It is a confusing time, more than the question of when to leave the windows open and what hat to squeeze on my daughter's head. The leaves turn and die. The wind slams doors shut like an angry ghost. September, and you can see your breath hang in the air at night sometimes.
I am not ready.
Children are back at school, but not E. We are waiting for a seat to open, a bed to sleep in at nap time. We are waiting for a phone call telling us one child left and she can take their place.
The living room is a forest of toys. Me, working all hours of the night making up for that lost week in New York. Soon the rent is due. Soon the snow will fall in tiny hard flakes.
A beautiful chunk of fresh cheese I bought has turned sour. It will be a plain egg omelette for breakfast today. N smiles anyway, dabbing her skin with tiny bits of cream at the kitchen table, putting her contacts in, pulsing a little perfume on her sweater. I have no idea how she learned such grace. I wish she could teach me how to hover instead of plod along, how to skim across and enjoy.
Maybe she does, and I am a slow learner.
After the rain, I am walking down Kutuzovsky with E. We pass a wedding party. I remember when she would shout from the stroller as we passed them, "Papa, etta princessa! Etta princessa!" Now, she just calls them brides. That stroller gave out one icy February afternoon and we left it there, wheels broken off, torn plastic flipping around in the wind as I hoisted her up and carried her home. Now, she picks up the hearts on the sidewalk by herself.
She pockets a few and gives me the rest to tuck into my wallet.
We will have her first guitar lesson today. The tiny instrument will be ferried along in one of my big cases. It is a Yamaha, like my first saxophone. We bought it on Saturday when the sky was full of clouds and the sun was shining. We wandered inside the dark store, as E ran her fingers along pink stratocasters, as we gazed on cases of shiny harmonicas.
Later she asked for chicken soup for lunch, and rested. The guitar stood across the room waiting for her.

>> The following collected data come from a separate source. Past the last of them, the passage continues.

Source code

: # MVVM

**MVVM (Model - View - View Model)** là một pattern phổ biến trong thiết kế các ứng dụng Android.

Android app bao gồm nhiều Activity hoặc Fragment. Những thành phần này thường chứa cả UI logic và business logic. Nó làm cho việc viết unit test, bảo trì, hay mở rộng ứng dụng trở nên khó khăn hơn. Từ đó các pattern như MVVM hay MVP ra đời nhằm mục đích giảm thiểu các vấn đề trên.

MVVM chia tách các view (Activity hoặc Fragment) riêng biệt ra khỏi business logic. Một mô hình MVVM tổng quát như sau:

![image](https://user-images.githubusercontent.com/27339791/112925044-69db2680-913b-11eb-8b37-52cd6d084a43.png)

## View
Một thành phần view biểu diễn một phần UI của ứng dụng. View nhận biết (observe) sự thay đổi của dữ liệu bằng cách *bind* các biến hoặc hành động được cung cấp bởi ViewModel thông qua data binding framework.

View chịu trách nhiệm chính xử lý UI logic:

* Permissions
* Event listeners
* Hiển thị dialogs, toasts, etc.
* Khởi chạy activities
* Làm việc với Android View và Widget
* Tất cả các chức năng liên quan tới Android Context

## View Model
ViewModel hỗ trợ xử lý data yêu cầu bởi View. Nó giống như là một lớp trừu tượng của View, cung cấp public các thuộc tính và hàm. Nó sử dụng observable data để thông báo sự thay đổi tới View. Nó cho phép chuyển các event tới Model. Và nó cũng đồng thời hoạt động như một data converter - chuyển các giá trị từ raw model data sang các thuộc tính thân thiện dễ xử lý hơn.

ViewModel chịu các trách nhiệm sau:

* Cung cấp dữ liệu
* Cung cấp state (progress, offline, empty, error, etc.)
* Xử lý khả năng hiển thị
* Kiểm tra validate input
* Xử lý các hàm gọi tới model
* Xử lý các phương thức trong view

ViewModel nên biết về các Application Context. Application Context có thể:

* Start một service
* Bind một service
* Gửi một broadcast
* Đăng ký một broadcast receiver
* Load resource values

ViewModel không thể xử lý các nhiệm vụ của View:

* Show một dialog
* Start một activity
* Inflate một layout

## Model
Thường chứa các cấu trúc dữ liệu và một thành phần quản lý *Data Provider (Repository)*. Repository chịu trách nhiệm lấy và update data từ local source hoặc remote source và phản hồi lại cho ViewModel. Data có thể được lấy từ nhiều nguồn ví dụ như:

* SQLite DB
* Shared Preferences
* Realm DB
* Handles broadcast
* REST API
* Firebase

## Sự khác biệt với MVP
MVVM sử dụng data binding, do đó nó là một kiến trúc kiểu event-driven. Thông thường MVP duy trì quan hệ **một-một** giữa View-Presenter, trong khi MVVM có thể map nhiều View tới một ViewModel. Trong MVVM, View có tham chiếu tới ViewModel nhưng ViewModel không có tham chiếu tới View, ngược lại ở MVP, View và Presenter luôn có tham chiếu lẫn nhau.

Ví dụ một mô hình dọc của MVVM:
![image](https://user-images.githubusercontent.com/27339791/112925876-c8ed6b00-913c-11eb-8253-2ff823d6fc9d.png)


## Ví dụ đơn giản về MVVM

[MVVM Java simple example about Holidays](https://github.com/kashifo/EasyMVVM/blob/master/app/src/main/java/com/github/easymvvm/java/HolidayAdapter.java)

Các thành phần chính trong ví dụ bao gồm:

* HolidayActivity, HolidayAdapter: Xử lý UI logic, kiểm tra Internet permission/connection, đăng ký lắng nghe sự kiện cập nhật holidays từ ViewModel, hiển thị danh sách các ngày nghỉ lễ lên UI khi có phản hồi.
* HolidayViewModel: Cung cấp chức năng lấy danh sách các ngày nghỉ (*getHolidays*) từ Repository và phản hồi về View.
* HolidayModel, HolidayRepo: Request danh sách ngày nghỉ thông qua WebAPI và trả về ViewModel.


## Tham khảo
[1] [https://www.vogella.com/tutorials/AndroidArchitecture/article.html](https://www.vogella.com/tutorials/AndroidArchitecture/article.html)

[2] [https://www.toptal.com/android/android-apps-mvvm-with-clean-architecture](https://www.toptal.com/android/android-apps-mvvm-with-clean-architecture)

I am restless. I have work to do before I can indulge. I am exhausted. There is a book to finish before I can dig into the new one. So long between the spark and the completion. I am always a different person by the time it is all over, a foreigner to the life that inspired that first page. Every rose loses its bloom. Every book feels like one mitten lost in the snow, half useless.
I pull my old guitar to my knee. The Gretsch. For every songwriter, there is the one you write on - that invisible instrument, the one no one hears but you. When it is time to record, another steps in. No, this is your secret sound, kind and forgiving. This is that myth about the strong woman behind the man. This is an old friend that knows you better than you know yourself. Tobacco stain as beautiful as ever, a crack growing under the bridge, it yields to me. This is the guitar I play for E when she takes a bath. This is the guitar I played softly in the kitchen for N when we met, with a few tiny candles showing me where to find the chords.
Maybe I do see the way now.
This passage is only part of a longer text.